*** Opening of INFORMATION SHOWN ***
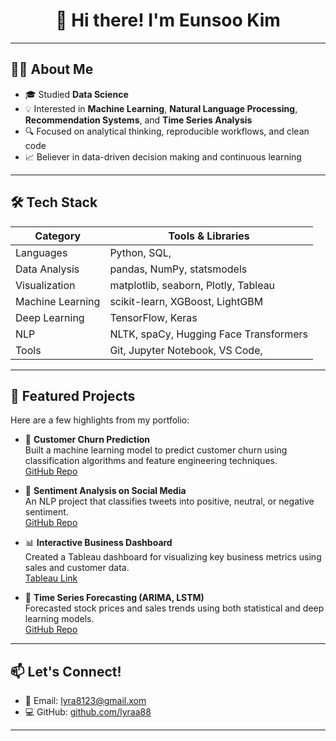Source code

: <h1 align="center">👋 Hi there! I'm Eunsoo Kim </h1>

---

## 🧑‍💻 About Me

- 🎓 Studied **Data Science** 
- 💡 Interested in **Machine Learning**, **Natural Language Processing**, **Recommendation Systems**, and **Time Series Analysis**
- 🔍 Focused on analytical thinking, reproducible workflows, and clean code
- 📈 Believer in data-driven decision making and continuous learning

---

## 🛠️ Tech Stack

| Category       | Tools & Libraries                                                 |
|----------------|-------------------------------------------------------------------|
| Languages      | Python, SQL,                                                   |
| Data Analysis  | pandas, NumPy, statsmodels                                        |
| Visualization  | matplotlib, seaborn, Plotly, Tableau                              |
| Machine Learning | scikit-learn, XGBoost, LightGBM                                  |
| Deep Learning  | TensorFlow, Keras                               |
| NLP            | NLTK, spaCy, Hugging Face Transformers                           |
| Tools          | Git, Jupyter Notebook, VS Code,                 |

---

## 📁 Featured Projects

Here are a few highlights from my portfolio:

- 🧠 **Customer Churn Prediction**  
  Built a machine learning model to predict customer churn using classification algorithms and feature engineering techniques.  
  [GitHub Repo](#)

- 💬 **Sentiment Analysis on Social Media**  
  An NLP project that classifies tweets into positive, neutral, or negative sentiment.  
  [GitHub Repo](#)

- 📊 **Interactive Business Dashboard**  
  Created a Tableau dashboard for visualizing key business metrics using sales and customer data.  
  [Tableau Link](#)

- 📅 **Time Series Forecasting (ARIMA, LSTM)**  
  Forecasted stock prices and sales trends using both statistical and deep learning models.  
  [GitHub Repo](#)

---

## 📫 Let's Connect!

- 📧 Email: [lyra8123@gmail.xom](lyra8123@gmail.com)  
- 💻 GitHub: [github.com/lyraa88](https://github.com/lyraa88)

---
*** Close of INFORMATION SHOWN ***
▶ TASK
Exactly and only the lines from the line containing "Created a Tableau" through the last line of the entries should be copied, both ends included.

▶ EXERCISE OUTPUT
  Created a Tableau dashboard for visualizing key business metrics using sales and customer data.  
  [Tableau Link](#)

- 📅 **Time Series Forecasting (ARIMA, LSTM)**  
  Forecasted stock prices and sales trends using both statistical and deep learning models.  
  [GitHub Repo](#)

---

## 📫 Let's Connect!

- 📧 Email: [lyra8123@gmail.xom](lyra8123@gmail.com)  
- 💻 GitHub: [github.com/lyraa88](https://github.com/lyraa88)

---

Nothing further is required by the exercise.